#### Directions for this task:
Read through the listing below, and copy every line where the string "sensitive" appears.

#### Task input:
**********
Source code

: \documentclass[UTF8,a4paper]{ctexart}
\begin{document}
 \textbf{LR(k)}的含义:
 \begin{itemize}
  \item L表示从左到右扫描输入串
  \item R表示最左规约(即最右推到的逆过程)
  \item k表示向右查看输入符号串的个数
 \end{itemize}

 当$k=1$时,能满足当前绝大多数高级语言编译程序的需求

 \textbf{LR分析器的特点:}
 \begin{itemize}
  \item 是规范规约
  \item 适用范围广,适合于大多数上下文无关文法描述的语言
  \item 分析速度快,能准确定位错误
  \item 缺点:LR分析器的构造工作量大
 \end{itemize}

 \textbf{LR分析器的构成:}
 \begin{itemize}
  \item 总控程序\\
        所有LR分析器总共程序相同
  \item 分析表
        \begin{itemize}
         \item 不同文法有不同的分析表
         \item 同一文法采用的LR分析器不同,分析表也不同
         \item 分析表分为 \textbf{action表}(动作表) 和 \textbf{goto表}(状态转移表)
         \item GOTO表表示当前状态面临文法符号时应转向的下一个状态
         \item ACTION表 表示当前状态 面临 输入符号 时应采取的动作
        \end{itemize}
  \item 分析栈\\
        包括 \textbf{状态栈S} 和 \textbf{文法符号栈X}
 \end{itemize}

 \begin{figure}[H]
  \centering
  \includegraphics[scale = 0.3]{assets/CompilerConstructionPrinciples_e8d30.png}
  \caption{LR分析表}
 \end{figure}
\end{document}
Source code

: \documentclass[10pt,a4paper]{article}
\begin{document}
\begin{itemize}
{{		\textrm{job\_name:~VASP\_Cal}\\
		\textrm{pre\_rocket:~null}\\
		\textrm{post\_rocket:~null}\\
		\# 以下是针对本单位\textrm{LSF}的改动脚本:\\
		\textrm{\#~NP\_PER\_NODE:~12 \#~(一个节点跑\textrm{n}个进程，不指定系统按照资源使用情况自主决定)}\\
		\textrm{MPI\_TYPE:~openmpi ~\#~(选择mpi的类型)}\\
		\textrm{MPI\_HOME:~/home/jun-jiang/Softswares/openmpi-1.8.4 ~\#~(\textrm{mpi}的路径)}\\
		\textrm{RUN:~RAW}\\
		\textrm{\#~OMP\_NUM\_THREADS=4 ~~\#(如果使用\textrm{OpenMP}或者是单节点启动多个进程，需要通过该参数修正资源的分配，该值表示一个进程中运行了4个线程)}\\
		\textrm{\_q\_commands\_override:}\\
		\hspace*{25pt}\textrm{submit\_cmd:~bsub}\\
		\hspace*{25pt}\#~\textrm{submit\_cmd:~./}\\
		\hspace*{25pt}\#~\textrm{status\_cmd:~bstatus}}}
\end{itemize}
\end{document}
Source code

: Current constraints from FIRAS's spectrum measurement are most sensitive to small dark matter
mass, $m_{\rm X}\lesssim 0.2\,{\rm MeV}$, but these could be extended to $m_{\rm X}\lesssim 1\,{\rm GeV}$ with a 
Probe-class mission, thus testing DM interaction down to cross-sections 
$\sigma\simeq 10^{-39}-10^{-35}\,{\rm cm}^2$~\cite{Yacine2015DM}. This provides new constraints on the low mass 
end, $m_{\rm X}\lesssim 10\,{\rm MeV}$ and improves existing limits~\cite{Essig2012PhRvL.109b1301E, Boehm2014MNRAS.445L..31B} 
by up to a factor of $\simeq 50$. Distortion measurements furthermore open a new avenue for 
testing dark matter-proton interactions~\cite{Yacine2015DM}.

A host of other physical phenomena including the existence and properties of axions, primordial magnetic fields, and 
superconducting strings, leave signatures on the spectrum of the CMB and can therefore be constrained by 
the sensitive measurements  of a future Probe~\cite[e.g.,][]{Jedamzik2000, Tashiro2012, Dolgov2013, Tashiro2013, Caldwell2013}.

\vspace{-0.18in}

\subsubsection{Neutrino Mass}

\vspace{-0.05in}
**********
#### Exercise solution:
: Current constraints from FIRAS's spectrum measurement are most sensitive to small dark matter
the sensitive measurements  of a future Probe~\cite[e.g.,][]{Jedamzik2000, Tashiro2012, Dolgov2013, Tashiro2013, Caldwell2013}.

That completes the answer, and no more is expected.